**Work to be completed**
Pick out the lines below with "from" and list them.

────────

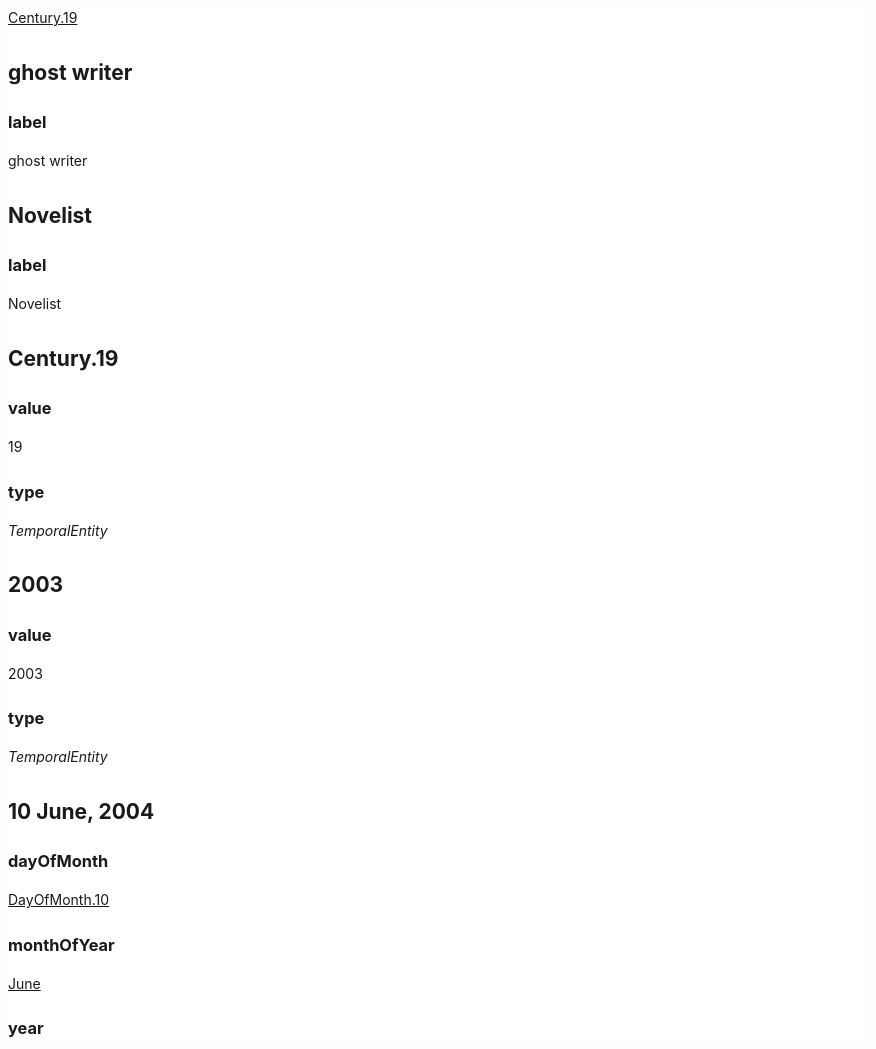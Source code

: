 
[Century.19](#Century.19)

## ghost writer

### label


ghost writer

## Novelist

### label


Novelist

## Century.19

### value


19

### type


*TemporalEntity*

## 2003

### value


2003

### type


*TemporalEntity*

## 10 June, 2004

### dayOfMonth


[DayOfMonth.10](#DayOfMonth.10)

### monthOfYear


[June](#June)

### year
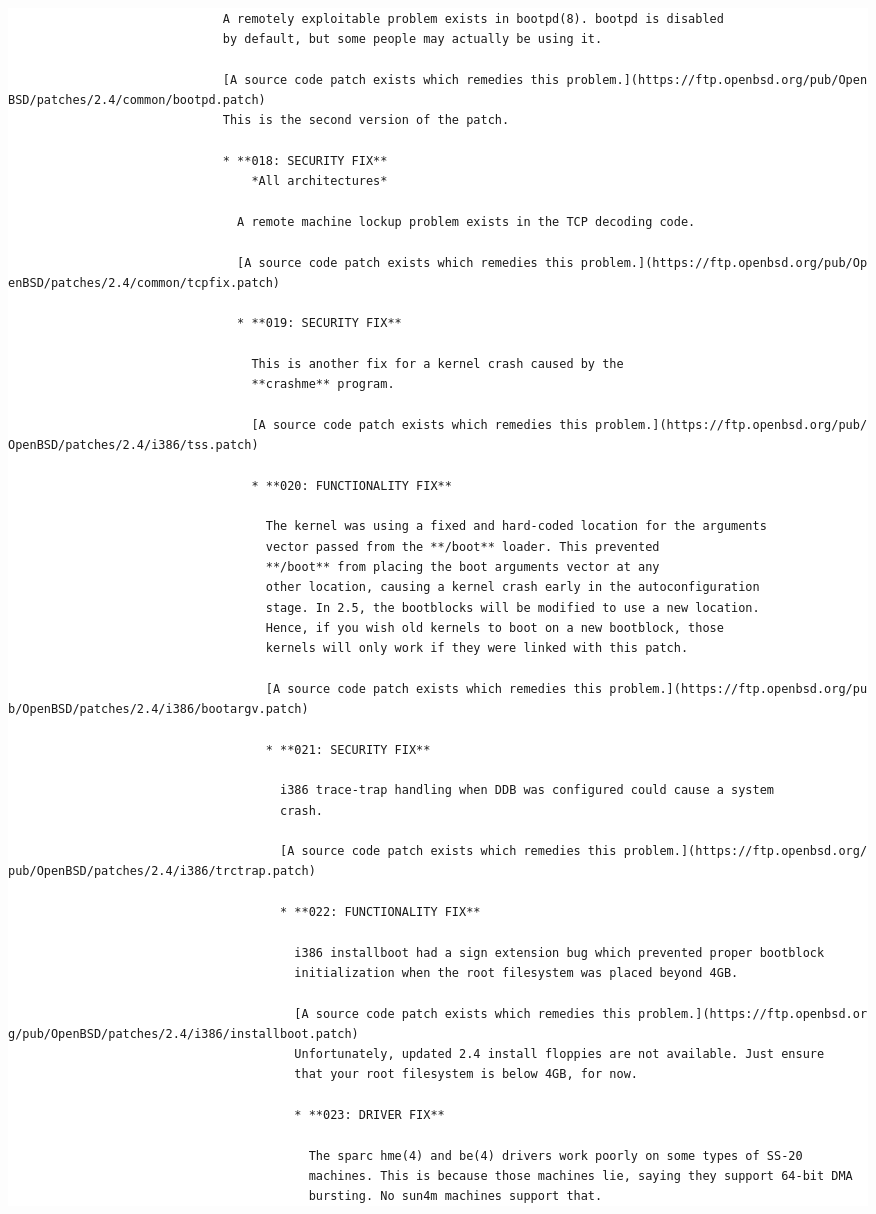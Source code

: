                                   A remotely exploitable problem exists in bootpd(8). bootpd is disabled
                                  by default, but some people may actually be using it.

                                  [A source code patch exists which remedies this problem.](https://ftp.openbsd.org/pub/OpenBSD/patches/2.4/common/bootpd.patch)
                                  This is the second version of the patch.

                                  * **018: SECURITY FIX**
                                      *All architectures*

                                    A remote machine lockup problem exists in the TCP decoding code.

                                    [A source code patch exists which remedies this problem.](https://ftp.openbsd.org/pub/OpenBSD/patches/2.4/common/tcpfix.patch)

                                    * **019: SECURITY FIX**

                                      This is another fix for a kernel crash caused by the
                                      **crashme** program.

                                      [A source code patch exists which remedies this problem.](https://ftp.openbsd.org/pub/OpenBSD/patches/2.4/i386/tss.patch)

                                      * **020: FUNCTIONALITY FIX**

                                        The kernel was using a fixed and hard-coded location for the arguments
                                        vector passed from the **/boot** loader. This prevented
                                        **/boot** from placing the boot arguments vector at any
                                        other location, causing a kernel crash early in the autoconfiguration
                                        stage. In 2.5, the bootblocks will be modified to use a new location.
                                        Hence, if you wish old kernels to boot on a new bootblock, those
                                        kernels will only work if they were linked with this patch.

                                        [A source code patch exists which remedies this problem.](https://ftp.openbsd.org/pub/OpenBSD/patches/2.4/i386/bootargv.patch)

                                        * **021: SECURITY FIX**

                                          i386 trace-trap handling when DDB was configured could cause a system
                                          crash.

                                          [A source code patch exists which remedies this problem.](https://ftp.openbsd.org/pub/OpenBSD/patches/2.4/i386/trctrap.patch)

                                          * **022: FUNCTIONALITY FIX**

                                            i386 installboot had a sign extension bug which prevented proper bootblock
                                            initialization when the root filesystem was placed beyond 4GB.

                                            [A source code patch exists which remedies this problem.](https://ftp.openbsd.org/pub/OpenBSD/patches/2.4/i386/installboot.patch)
                                            Unfortunately, updated 2.4 install floppies are not available. Just ensure
                                            that your root filesystem is below 4GB, for now.

                                            * **023: DRIVER FIX**

                                              The sparc hme(4) and be(4) drivers work poorly on some types of SS-20
                                              machines. This is because those machines lie, saying they support 64-bit DMA
                                              bursting. No sun4m machines support that.
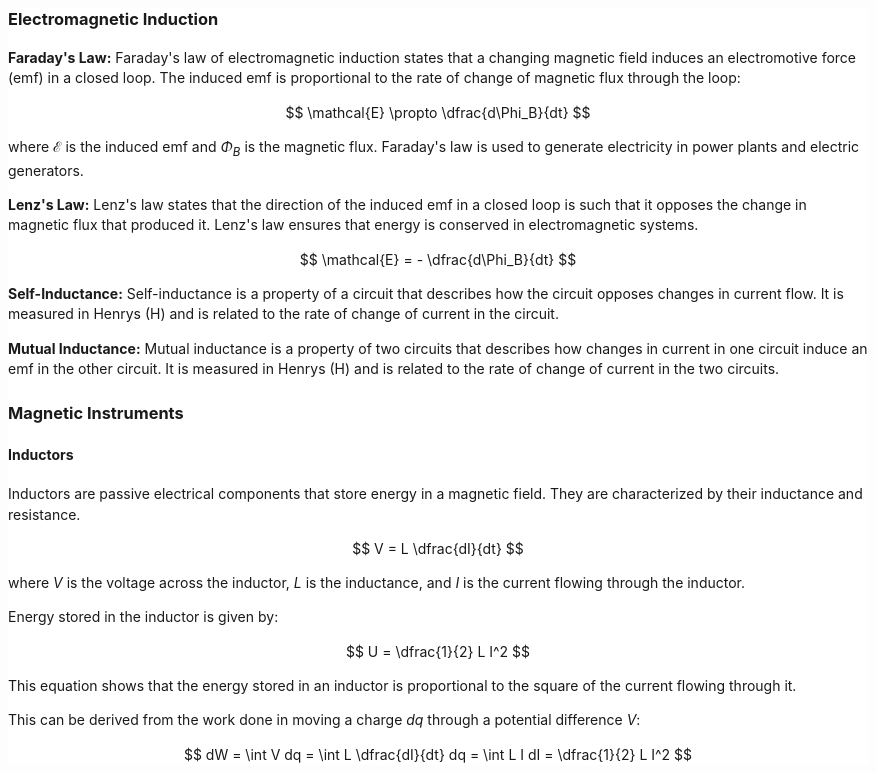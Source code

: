 ### Electromagnetic Induction

**Faraday's Law:** Faraday's law of electromagnetic induction states that a changing magnetic field induces an electromotive force (emf) in a closed loop. The induced emf is proportional to the rate of change of magnetic flux through the loop:

$$
\mathcal{E} \propto \dfrac{d\Phi_B}{dt}
$$

where $\mathcal{E}$ is the induced emf and $\Phi_B$ is the magnetic flux. Faraday's law is used to generate electricity in power plants and electric generators.

**Lenz's Law:** Lenz's law states that the direction of the induced emf in a closed loop is such that it opposes the change in magnetic flux that produced it. Lenz's law ensures that energy is conserved in electromagnetic systems.

$$
\mathcal{E} = - \dfrac{d\Phi_B}{dt}
$$

**Self-Inductance:** Self-inductance is a property of a circuit that describes how the circuit opposes changes in current flow. It is measured in Henrys (H) and is related to the rate of change of current in the circuit.

**Mutual Inductance:** Mutual inductance is a property of two circuits that describes how changes in current in one circuit induce an emf in the other circuit. It is measured in Henrys (H) and is related to the rate of change of current in the two circuits.

### Magnetic Instruments

#### Inductors

Inductors are passive electrical components that store energy in a magnetic field. They are characterized by their inductance and resistance.

$$
V = L \dfrac{dI}{dt}
$$

where $V$ is the voltage across the inductor, $L$ is the inductance, and $I$ is the current flowing through the inductor.

Energy stored in the inductor is given by:

$$
U = \dfrac{1}{2} L I^2
$$

This equation shows that the energy stored in an inductor is proportional to the square of the current flowing through it.

This can be derived from the work done in moving a charge $dq$ through a potential difference $V$:

$$
dW = \int V dq = \int L \dfrac{dI}{dt} dq = \int L I dI = \dfrac{1}{2} L I^2
$$
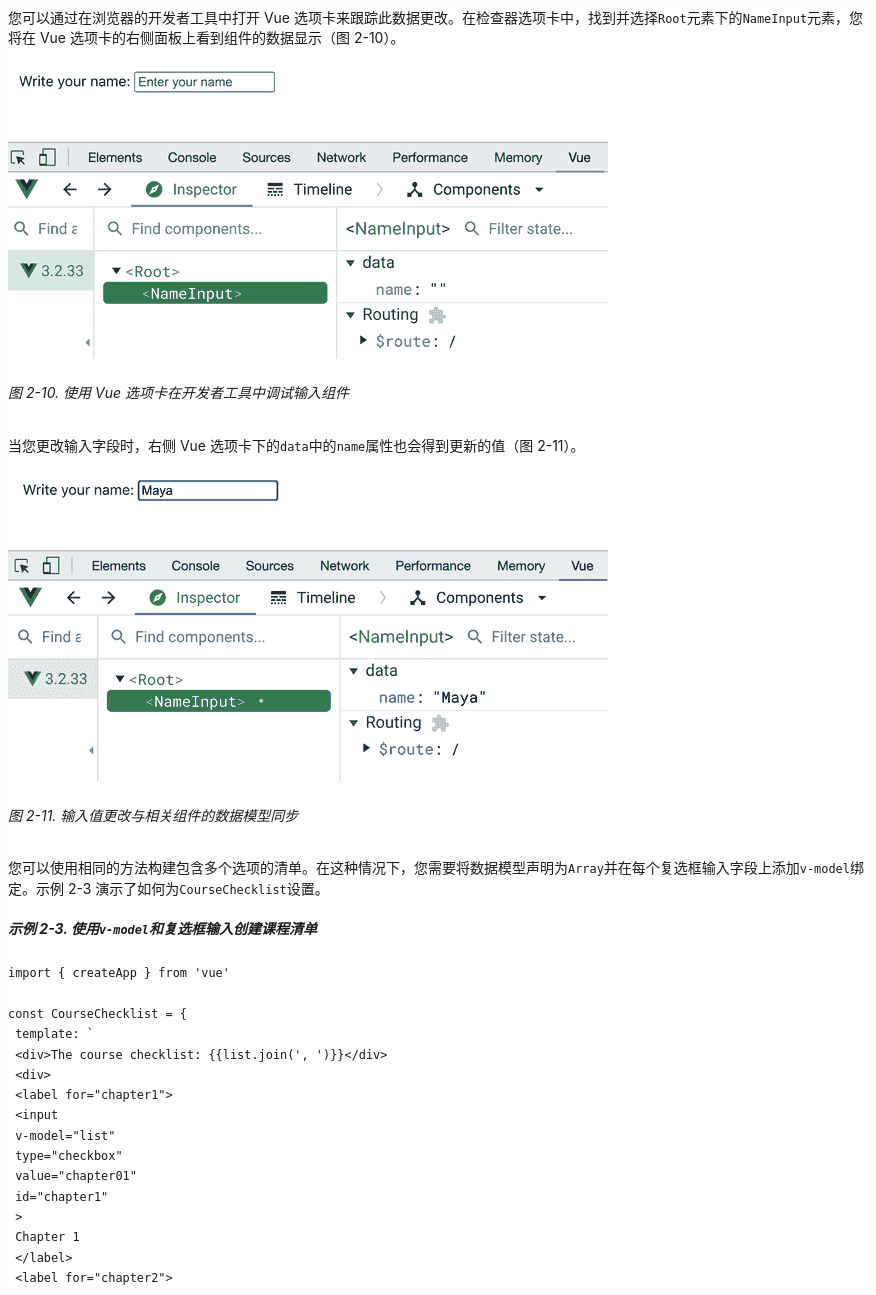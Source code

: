 您可以通过在浏览器的开发者工具中打开 Vue 选项卡来跟踪此数据更改。在检查器选项卡中，找到并选择`Root`元素下的`NameInput`元素，您将在 Vue 选项卡的右侧面板上看到组件的数据显示（图 2-10）。

![屏幕截图显示了开发者工具打开在浏览器底部，Vue 是活动选项卡，并在右侧面板显示了组件的信息。](img/lvue_0210.png)

###### 图 2-10\. 使用 Vue 选项卡在开发者工具中调试输入组件

当您更改输入字段时，右侧 Vue 选项卡下的`data`中的`name`属性也会得到更新的值（图 2-11）。

![屏幕截图显示了当在 Vue 选项卡中看到“名称”数据属性上的新值输入字段时，输入字段如何反映。](img/lvue_0211.png)

###### 图 2-11\. 输入值更改与相关组件的数据模型同步

您可以使用相同的方法构建包含多个选项的清单。在这种情况下，您需要将数据模型声明为`Array`并在每个复选框输入字段上添加`v-model`绑定。示例 2-3 演示了如何为`CourseChecklist`设置。

##### 示例 2-3\. 使用`v-model`和复选框输入创建课程清单

```
import { createApp } from 'vue'

const CourseChecklist = {
 template: `
 <div>The course checklist: {{list.join(', ')}}</div>
 <div>
 <label for="chapter1">
 <input
 v-model="list"
 type="checkbox"
 value="chapter01"
 id="chapter1"
 >
 Chapter 1
 </label>
 <label for="chapter2">
```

────────

**Your response**
                                        vector passed from the **/boot** loader. This prevented
                                        **/boot** from placing the boot arguments vector at any
This can be derived from the work done in moving a charge $dq$ through a potential difference $V$:
import { createApp } from 'vue'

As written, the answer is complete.